**The problem:** Some lines in the data below hold the string "between". Report how many, as a bare number.

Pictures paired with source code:

=== Begin Enclosure ===

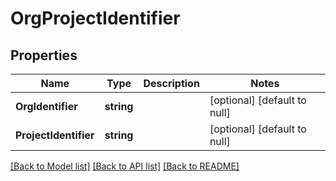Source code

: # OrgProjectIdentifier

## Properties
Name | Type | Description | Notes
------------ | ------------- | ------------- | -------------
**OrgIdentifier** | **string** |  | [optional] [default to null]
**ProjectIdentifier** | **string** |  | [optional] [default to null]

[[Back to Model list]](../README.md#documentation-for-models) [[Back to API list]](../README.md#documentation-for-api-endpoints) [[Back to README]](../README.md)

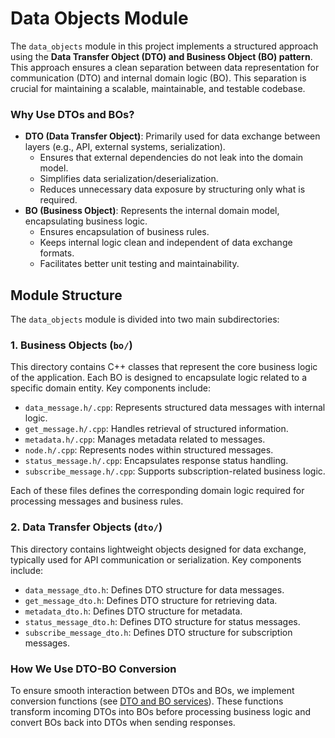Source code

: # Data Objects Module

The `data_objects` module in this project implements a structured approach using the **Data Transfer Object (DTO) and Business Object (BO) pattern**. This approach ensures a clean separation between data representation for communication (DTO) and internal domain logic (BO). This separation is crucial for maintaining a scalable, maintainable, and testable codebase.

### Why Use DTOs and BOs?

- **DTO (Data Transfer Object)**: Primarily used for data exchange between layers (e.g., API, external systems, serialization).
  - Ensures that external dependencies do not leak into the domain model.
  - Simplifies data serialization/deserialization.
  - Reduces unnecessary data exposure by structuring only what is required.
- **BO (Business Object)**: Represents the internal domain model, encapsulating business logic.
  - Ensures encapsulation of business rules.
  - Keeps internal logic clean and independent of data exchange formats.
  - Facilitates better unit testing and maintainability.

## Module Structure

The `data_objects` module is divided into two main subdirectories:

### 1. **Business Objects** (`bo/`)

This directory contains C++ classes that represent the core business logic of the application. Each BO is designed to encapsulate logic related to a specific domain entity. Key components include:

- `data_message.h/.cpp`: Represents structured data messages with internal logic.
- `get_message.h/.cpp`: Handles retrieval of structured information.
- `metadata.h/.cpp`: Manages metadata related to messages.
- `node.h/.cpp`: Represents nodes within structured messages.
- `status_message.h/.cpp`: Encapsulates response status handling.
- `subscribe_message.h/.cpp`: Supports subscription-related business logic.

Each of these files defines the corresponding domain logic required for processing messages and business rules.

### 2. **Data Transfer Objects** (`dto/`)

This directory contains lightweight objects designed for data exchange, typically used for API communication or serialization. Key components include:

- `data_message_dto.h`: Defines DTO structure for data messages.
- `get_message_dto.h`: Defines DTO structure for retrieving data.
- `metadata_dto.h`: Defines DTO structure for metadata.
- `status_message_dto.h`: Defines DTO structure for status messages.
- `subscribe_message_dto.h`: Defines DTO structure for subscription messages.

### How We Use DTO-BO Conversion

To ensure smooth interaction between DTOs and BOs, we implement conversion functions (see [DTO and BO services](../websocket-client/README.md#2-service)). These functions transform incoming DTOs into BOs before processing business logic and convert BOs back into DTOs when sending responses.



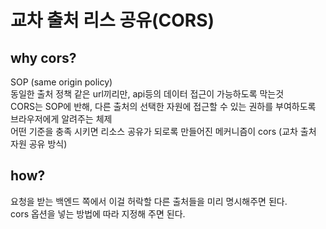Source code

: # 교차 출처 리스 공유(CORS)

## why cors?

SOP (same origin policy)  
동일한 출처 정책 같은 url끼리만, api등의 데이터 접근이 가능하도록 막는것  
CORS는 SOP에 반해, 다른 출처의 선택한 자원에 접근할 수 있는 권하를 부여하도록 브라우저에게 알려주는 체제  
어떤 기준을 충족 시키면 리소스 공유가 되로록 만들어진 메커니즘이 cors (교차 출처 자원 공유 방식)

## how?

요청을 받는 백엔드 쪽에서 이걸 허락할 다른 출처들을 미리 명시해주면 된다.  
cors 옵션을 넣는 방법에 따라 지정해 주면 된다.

=== End Enclosure ===

**Result of this exercise:** 3